[Opening DATA IN THIS EXERCISE section]

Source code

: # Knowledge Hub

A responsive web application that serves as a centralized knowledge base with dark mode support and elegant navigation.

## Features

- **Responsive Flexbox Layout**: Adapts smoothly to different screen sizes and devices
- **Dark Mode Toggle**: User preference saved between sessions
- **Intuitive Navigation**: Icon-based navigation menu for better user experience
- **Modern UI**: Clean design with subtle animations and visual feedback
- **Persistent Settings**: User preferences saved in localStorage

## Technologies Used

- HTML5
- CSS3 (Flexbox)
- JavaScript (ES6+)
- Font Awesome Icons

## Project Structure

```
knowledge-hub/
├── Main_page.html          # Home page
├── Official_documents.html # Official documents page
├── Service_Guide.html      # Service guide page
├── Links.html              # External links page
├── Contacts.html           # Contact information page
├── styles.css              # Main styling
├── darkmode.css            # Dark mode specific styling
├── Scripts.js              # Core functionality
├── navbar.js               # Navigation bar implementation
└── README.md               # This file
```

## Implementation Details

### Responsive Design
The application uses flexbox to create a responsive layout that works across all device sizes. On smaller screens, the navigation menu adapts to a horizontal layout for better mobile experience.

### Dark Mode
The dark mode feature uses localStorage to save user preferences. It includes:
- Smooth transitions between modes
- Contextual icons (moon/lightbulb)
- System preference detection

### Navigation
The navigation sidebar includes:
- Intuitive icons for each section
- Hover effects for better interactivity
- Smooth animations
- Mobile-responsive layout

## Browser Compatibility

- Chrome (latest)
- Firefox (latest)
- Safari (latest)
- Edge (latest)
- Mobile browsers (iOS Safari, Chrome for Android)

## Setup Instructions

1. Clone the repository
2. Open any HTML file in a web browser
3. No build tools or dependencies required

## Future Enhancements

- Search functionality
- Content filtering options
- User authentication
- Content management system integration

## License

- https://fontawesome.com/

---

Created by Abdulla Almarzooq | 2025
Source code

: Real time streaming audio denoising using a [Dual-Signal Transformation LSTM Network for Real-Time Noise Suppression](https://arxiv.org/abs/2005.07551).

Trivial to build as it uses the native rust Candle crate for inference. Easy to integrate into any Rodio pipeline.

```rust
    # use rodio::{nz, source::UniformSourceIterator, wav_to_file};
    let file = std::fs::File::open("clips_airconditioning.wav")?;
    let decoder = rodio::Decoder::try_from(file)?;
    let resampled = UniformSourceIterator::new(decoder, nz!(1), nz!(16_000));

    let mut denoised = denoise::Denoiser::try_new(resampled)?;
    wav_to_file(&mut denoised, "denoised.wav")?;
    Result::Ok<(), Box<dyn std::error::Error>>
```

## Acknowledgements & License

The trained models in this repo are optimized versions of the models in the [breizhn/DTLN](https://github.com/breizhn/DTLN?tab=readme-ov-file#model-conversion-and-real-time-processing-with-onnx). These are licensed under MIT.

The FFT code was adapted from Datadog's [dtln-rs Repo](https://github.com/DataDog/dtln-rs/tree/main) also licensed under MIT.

[Closing DATA IN THIS EXERCISE section]

#### [AIM OF THE EXERCISE]
Gather each line in these records that contains the string "includes".

#### [RESULT]
The dark mode feature uses localStorage to save user preferences. It includes:
The navigation sidebar includes:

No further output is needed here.